What the task requires: What lines of the data below hold the string "sayHello"? Copy each one.

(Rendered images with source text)

BEGIN

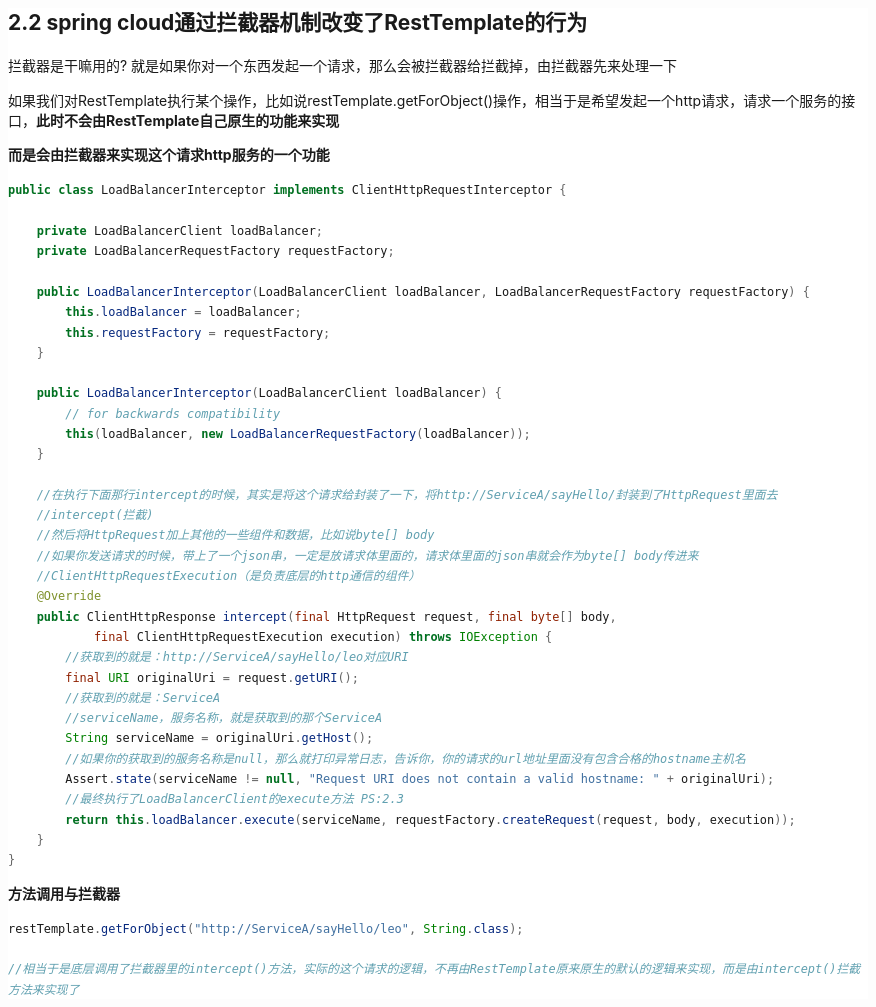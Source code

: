 ## 2.2 spring cloud通过拦截器机制改变了RestTemplate的行为

拦截器是干嘛用的? 就是如果你对一个东西发起一个请求，那么会被拦截器给拦截掉，由拦截器先来处理一下

​	如果我们对RestTemplate执行某个操作，比如说restTemplate.getForObject()操作，相当于是希望发起一个http请求，请求一个服务的接口，**此时不会由RestTemplate自己原生的功能来实现**

**而是会由拦截器来实现这个请求http服务的一个功能**

```java
public class LoadBalancerInterceptor implements ClientHttpRequestInterceptor {

	private LoadBalancerClient loadBalancer;
	private LoadBalancerRequestFactory requestFactory;

	public LoadBalancerInterceptor(LoadBalancerClient loadBalancer, LoadBalancerRequestFactory requestFactory) {
		this.loadBalancer = loadBalancer;
		this.requestFactory = requestFactory;
	}

	public LoadBalancerInterceptor(LoadBalancerClient loadBalancer) {
		// for backwards compatibility
		this(loadBalancer, new LoadBalancerRequestFactory(loadBalancer));
	}

    //在执行下面那行intercept的时候，其实是将这个请求给封装了一下，将http://ServiceA/sayHello/封装到了HttpRequest里面去
    //intercept(拦截)
    //然后将HttpRequest加上其他的一些组件和数据，比如说byte[] body
    //如果你发送请求的时候，带上了一个json串，一定是放请求体里面的，请求体里面的json串就会作为byte[] body传进来
    //ClientHttpRequestExecution（是负责底层的http通信的组件）
	@Override
	public ClientHttpResponse intercept(final HttpRequest request, final byte[] body,
			final ClientHttpRequestExecution execution) throws IOException {
        //获取到的就是：http://ServiceA/sayHello/leo对应URI
		final URI originalUri = request.getURI();
        //获取到的就是：ServiceA
        //serviceName，服务名称，就是获取到的那个ServiceA
		String serviceName = originalUri.getHost();
        //如果你的获取到的服务名称是null，那么就打印异常日志，告诉你，你的请求的url地址里面没有包含合格的hostname主机名
		Assert.state(serviceName != null, "Request URI does not contain a valid hostname: " + originalUri);
        //最终执行了LoadBalancerClient的execute方法 PS:2.3
		return this.loadBalancer.execute(serviceName, requestFactory.createRequest(request, body, execution));
	}
}
```

**方法调用与拦截器**

```java
restTemplate.getForObject("http://ServiceA/sayHello/leo", String.class);

//相当于是底层调用了拦截器里的intercept()方法，实际的这个请求的逻辑，不再由RestTemplate原来原生的默认的逻辑来实现，而是由intercept()拦截方法来实现了
```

END

Result below:
    //在执行下面那行intercept的时候，其实是将这个请求给封装了一下，将http://ServiceA/sayHello/封装到了HttpRequest里面去
        //获取到的就是：http://ServiceA/sayHello/leo对应URI
restTemplate.getForObject("http://ServiceA/sayHello/leo", String.class);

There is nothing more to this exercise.